━━━━━ AVAILABLE DATA

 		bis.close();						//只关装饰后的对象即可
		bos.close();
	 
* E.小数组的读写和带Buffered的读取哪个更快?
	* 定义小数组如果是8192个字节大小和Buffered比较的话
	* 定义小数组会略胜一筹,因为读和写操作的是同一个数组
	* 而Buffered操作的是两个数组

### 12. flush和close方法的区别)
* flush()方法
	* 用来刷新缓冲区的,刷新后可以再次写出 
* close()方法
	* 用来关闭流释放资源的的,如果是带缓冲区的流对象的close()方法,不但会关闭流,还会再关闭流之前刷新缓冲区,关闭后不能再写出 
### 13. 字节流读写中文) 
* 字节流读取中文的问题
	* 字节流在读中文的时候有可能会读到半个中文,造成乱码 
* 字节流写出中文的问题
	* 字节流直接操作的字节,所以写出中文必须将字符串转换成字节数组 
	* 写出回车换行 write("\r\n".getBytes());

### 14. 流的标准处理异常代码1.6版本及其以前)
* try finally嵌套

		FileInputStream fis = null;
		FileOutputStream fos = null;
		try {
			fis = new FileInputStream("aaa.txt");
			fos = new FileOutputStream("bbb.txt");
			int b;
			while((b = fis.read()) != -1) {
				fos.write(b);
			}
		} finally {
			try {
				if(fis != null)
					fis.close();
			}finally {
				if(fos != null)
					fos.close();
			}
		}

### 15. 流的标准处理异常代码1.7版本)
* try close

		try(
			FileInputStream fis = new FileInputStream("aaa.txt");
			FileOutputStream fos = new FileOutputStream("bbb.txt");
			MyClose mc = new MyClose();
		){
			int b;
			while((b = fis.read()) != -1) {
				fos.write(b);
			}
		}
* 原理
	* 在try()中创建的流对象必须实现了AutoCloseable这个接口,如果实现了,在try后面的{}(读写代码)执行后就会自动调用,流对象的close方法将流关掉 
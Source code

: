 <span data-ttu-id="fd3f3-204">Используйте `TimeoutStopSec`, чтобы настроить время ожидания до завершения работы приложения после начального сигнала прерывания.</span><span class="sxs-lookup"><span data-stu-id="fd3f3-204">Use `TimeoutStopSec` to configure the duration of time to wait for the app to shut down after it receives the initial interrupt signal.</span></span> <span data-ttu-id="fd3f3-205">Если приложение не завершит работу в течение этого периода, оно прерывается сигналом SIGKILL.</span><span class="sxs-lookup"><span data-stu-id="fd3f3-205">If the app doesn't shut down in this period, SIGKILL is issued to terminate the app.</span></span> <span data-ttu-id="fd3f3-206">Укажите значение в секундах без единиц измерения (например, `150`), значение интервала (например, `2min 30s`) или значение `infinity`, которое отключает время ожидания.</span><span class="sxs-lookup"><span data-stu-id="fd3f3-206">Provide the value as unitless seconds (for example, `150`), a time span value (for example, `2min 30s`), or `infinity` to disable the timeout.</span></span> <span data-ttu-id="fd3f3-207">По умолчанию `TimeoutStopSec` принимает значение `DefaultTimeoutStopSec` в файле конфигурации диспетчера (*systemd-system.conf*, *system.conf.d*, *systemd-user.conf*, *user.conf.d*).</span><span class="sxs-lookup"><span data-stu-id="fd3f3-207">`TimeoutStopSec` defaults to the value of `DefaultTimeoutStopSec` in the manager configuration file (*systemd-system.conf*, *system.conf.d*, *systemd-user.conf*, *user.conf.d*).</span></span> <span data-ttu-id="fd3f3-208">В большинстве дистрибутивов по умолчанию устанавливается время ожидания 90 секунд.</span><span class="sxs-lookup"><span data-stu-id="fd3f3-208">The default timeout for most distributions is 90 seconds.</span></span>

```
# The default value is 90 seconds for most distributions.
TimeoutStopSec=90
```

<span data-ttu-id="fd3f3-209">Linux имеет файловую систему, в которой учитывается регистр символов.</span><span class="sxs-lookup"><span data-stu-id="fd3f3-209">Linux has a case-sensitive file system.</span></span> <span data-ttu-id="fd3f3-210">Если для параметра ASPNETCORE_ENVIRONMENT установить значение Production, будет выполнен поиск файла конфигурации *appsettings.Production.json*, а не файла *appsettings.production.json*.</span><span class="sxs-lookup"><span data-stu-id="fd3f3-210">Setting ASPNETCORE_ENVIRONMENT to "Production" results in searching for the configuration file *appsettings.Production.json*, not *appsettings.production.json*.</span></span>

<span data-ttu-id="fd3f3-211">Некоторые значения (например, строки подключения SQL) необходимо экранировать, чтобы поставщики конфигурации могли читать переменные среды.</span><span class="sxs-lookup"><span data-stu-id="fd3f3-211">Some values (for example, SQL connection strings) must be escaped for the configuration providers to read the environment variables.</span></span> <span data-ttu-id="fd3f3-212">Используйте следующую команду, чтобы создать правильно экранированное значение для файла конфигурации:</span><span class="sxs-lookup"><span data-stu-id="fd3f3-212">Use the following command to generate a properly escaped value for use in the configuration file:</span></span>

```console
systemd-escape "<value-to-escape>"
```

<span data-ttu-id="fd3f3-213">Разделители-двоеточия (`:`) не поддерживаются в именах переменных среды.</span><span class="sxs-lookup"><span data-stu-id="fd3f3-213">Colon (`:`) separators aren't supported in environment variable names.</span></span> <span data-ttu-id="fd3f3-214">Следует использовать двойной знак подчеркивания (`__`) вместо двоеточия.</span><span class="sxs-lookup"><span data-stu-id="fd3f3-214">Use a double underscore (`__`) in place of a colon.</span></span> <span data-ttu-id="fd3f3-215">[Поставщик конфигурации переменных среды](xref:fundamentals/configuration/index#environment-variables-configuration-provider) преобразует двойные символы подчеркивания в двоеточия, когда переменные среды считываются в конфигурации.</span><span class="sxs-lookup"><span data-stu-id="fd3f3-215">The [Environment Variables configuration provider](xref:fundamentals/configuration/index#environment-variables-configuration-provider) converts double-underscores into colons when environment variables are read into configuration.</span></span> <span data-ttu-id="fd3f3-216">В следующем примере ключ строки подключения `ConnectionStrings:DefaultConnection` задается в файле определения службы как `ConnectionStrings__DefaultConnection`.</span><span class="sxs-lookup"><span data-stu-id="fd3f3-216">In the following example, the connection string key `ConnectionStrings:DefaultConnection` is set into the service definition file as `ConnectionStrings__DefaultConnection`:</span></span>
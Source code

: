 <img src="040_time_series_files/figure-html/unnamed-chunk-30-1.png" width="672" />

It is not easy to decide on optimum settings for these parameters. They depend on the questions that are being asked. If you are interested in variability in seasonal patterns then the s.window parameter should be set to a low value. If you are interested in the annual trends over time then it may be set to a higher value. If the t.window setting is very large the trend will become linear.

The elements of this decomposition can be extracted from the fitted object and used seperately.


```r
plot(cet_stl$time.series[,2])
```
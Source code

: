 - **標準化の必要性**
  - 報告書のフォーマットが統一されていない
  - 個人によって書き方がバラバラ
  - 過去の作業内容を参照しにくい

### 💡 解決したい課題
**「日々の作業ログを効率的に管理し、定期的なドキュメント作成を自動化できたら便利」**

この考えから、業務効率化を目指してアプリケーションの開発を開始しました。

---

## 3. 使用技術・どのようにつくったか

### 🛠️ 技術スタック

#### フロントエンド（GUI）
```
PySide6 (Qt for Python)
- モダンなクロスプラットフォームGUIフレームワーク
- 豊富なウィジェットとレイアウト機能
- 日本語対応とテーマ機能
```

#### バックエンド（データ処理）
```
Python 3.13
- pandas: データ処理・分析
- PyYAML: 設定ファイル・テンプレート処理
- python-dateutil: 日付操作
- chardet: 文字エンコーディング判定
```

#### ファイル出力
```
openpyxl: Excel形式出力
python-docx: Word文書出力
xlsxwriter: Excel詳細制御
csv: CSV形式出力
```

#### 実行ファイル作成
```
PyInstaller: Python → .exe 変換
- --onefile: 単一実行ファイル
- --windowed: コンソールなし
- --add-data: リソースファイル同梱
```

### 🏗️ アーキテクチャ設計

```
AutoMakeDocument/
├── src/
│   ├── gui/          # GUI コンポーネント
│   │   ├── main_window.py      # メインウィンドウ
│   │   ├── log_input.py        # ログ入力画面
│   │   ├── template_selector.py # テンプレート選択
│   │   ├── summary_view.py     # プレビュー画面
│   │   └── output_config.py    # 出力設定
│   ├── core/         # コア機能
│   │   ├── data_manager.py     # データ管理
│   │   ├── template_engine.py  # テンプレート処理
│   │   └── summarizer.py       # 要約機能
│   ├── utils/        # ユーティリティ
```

━━━━━━━━━━

> [EXERCISE DESCRIPTION]: Collect every line with the string "FileInputStream" from the records, and copy each.

> [EXERCISE ANSWER]:
		FileInputStream fis = null;
			fis = new FileInputStream("aaa.txt");
			FileInputStream fis = new FileInputStream("aaa.txt");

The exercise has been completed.